When I was not in \mathbb{Q}, I had to deal with normalization when it actually mattered for the sizes of the mantissa and exponent.

Normal vs Subnormal

Subnormal numbers use the same IntRounder as normal numbers, but they are basically fixed-point numbers and are much easier to deal with. The same order properties apply.

def subnormal_round : {C : FloatCfg} → IntRounder → ℚ → SubnormRep C :=
fun {C} r q => { s := decide (q < 0), m := r (decide (q < 0)) (|q| * 2 ^ (-C.emin) * ↑C.prec) }#print subnormal_round

Although they have their own special cases, the algebra was much simpler, and the case was interesting enough to enjoy characterizing for its own sake.

Finite vs Otherwise

When dealing with a full "Float", there are additional cases. Since Float can be finite, inf, or NaN, it's necessary to specify f.IsFinite quite often. However, splitting f.IsFinite is actually a really bad idea! Naively, the tactic split creates 4 cases, and blocks access to the original float's other hypotheses if you focus on a particular case.

It was more helpful to recognize that to_rat f was either equal to a normal FloatRep or to a SubnormRep of appropriate sizes (so SubnormReps are the small ones and FloatRep are the large ones). At the boundary between SubnormRep and FloatRep, where rounding modes get things real funky, the overlap between representations plus rounding preserves order smoothed out both cases. This makes combining representations a bit finicky but definitely worth it.

splitIsFinite {C : FloatCfg} [R : Rounding] {q : ℚ} (h : (to_float q).IsFinite) :
  |q| ≤ 2 ^ C.emin ∧ to_rat (to_float q) = subnormal_to_q (roundsub q) ∨
    2 ^ C.emin ≤ |q| ∧ to_rat (to_float q) = coe_q (round_rep q)#check splitIsFinite  -- This is how you _should_ split isFinite

Coming up with the right formulation for IsFinite took me several tries. The first 5 or so were disgustingly unergonomic. This is perhaps the one I'm most proud of.

Some other useful theorems

Plowing through special cases did gift me with some neat theorems.
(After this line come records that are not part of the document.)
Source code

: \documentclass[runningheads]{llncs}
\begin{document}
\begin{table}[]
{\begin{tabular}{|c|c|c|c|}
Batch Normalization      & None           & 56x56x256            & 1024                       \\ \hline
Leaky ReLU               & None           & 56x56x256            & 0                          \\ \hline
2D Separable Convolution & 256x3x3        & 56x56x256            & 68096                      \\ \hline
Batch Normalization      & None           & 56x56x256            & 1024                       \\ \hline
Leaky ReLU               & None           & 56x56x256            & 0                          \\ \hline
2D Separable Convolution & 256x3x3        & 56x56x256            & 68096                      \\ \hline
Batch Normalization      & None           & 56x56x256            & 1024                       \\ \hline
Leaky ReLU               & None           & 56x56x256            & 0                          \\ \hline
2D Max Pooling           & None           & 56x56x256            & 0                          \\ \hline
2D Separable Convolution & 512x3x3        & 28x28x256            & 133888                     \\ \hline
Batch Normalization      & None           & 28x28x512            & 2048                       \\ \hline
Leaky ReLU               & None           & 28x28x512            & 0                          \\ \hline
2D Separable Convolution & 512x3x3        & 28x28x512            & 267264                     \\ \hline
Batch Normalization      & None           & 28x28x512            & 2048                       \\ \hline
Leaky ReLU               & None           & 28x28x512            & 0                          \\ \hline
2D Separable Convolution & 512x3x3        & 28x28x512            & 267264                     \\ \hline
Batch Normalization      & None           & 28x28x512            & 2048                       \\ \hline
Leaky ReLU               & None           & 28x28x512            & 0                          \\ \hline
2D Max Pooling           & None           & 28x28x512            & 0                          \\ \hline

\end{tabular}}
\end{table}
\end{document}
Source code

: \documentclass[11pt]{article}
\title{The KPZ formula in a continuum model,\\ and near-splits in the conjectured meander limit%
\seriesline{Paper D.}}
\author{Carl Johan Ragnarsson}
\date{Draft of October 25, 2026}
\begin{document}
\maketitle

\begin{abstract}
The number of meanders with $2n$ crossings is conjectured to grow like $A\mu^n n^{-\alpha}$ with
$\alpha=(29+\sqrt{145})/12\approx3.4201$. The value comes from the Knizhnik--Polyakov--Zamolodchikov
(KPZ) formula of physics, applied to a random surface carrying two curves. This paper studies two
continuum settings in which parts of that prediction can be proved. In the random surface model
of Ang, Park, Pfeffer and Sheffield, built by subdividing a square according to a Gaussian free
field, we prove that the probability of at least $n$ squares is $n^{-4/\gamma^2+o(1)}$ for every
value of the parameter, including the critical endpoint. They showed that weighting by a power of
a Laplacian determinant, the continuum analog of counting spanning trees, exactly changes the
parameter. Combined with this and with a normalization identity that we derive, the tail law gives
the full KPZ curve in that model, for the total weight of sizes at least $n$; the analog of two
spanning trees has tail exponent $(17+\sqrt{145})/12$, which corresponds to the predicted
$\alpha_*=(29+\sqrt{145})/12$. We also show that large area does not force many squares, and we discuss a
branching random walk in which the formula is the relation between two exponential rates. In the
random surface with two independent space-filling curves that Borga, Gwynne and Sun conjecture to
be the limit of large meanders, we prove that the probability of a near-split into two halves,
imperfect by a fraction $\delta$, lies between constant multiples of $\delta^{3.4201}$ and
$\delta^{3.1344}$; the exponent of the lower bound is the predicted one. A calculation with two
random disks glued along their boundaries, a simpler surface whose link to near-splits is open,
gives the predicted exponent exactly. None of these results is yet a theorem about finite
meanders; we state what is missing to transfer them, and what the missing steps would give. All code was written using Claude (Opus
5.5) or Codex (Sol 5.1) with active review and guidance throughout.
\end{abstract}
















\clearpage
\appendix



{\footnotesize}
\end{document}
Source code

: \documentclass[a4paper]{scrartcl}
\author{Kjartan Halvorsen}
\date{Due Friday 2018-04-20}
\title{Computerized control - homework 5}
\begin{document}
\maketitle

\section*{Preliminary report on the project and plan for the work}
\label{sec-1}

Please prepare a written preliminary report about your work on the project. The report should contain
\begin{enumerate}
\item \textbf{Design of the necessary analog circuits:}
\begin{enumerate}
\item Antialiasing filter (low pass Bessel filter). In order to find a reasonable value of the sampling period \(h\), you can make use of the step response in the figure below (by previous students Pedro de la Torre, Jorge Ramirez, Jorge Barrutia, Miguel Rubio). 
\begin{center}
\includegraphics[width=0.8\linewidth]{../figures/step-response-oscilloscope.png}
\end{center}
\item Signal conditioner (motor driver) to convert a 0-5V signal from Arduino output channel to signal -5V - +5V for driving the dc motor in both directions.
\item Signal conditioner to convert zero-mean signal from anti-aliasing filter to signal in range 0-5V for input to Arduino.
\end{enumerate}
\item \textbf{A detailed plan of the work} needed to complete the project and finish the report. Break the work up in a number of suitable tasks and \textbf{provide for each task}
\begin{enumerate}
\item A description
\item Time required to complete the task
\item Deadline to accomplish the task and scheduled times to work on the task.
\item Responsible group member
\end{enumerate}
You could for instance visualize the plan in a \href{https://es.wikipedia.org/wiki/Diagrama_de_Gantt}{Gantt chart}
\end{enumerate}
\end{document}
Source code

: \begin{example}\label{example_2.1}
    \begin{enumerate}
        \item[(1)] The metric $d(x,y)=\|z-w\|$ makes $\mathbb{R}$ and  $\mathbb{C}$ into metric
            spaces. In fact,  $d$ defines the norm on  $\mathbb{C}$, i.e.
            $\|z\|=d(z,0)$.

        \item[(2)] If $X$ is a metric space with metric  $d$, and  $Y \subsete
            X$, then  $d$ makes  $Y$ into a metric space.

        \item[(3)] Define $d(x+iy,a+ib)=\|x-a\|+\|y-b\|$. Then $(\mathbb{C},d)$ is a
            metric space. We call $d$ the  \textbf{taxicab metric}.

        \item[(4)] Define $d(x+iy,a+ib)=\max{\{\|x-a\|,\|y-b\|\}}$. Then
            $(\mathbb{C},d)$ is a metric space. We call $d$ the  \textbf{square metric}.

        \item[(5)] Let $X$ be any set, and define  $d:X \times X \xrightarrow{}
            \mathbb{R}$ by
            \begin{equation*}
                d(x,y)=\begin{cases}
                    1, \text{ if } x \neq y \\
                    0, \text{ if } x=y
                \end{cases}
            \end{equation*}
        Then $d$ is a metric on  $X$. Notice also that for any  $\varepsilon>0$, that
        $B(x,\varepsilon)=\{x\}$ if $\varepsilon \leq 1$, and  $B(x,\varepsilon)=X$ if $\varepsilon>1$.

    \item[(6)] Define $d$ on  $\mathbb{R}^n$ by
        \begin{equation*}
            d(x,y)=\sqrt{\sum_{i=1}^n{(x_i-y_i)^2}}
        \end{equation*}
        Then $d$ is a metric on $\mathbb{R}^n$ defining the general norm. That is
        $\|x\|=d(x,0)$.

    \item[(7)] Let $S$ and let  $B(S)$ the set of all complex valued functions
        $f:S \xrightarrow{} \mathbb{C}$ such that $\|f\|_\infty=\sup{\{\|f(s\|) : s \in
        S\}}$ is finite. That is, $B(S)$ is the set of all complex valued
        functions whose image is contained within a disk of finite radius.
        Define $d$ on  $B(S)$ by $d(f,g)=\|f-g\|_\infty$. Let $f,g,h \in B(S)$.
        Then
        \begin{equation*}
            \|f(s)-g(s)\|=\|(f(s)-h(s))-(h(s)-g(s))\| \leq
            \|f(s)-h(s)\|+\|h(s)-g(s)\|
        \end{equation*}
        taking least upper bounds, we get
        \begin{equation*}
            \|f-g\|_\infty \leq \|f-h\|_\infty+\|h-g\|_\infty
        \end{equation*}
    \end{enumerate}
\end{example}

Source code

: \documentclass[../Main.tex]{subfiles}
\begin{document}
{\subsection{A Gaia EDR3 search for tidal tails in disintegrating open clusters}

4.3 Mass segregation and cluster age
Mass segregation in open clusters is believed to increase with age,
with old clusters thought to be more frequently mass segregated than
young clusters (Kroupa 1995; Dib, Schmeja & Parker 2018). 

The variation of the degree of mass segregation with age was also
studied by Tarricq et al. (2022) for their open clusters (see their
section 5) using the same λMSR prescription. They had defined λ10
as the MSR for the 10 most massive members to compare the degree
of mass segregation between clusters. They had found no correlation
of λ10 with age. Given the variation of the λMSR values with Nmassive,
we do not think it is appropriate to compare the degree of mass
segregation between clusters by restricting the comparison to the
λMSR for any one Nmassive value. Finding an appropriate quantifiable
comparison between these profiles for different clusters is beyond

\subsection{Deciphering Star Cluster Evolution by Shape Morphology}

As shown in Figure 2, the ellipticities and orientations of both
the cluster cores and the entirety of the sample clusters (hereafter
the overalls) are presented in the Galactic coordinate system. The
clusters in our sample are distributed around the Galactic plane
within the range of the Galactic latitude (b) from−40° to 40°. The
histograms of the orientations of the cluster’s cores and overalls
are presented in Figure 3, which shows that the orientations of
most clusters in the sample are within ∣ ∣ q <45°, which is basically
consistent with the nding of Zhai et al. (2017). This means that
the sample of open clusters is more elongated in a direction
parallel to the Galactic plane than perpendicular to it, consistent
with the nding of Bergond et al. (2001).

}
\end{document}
Exponent-comparison determines sizes.

floatrep_e_le_of_coe_q {C : FloatCfg} (f1 f2 : FloatRep C) (vm2 : f2.valid_m) (h : |coe_q f1| ≤ |coe_q f2|) :
  f1.e ≤ f2.e#check floatrep_e_le_of_coe_q
def floatrep_le_pos : {C : FloatCfg} → FloatRep C → FloatRep C → Prop :=
fun {C} f1 f2 => f1.e < f2.e ∨ f1.e = f2.e ∧ f1.m ≤ f2.m#print floatrep_le_pos
def floatrep_le_pos' : {C : FloatCfg} → FloatRep C → FloatRep C → Prop :=
fun {C} f1 f2 => f1.e ≤ f2.e ∧ (f1.e = f2.e → f1.m ≤ f2.m)#print floatrep_le_pos'

Small enough rationals round to finite values.

float_range {C : FloatCfg} (f : Flean.Float C) : |to_rat f| ≤ max_float_q C#check float_range

Error for rational numbers is quite small for all rounding modes.

float_error {C : FloatCfg} [R : Rounding] (q : ℚ) (h : (to_float q).IsFinite) :
  |to_rat (to_float q) - q| ≤ 2 ^ C.emin / ↑C.prec ⊔ 2 ^ Int.log 2 |q| / ↑C.prec#check float_error

Rounding up is larger than your original value (and analogously for down).

float_down_le {C : FloatCfg} (q : ℚ) (h : (to_float_down q).IsFinite) : to_rat (to_float_down q) ≤ q#check float_down_le
le_float_up {C : FloatCfg} (q : ℚ) (h : (to_float_up q).IsFinite) : q ≤ to_rat (to_float_up q)#check le_float_up

Rounding creates a bounded mantissa for all rounding modes.
Round-to-nearest has half the error as normal rounding modes.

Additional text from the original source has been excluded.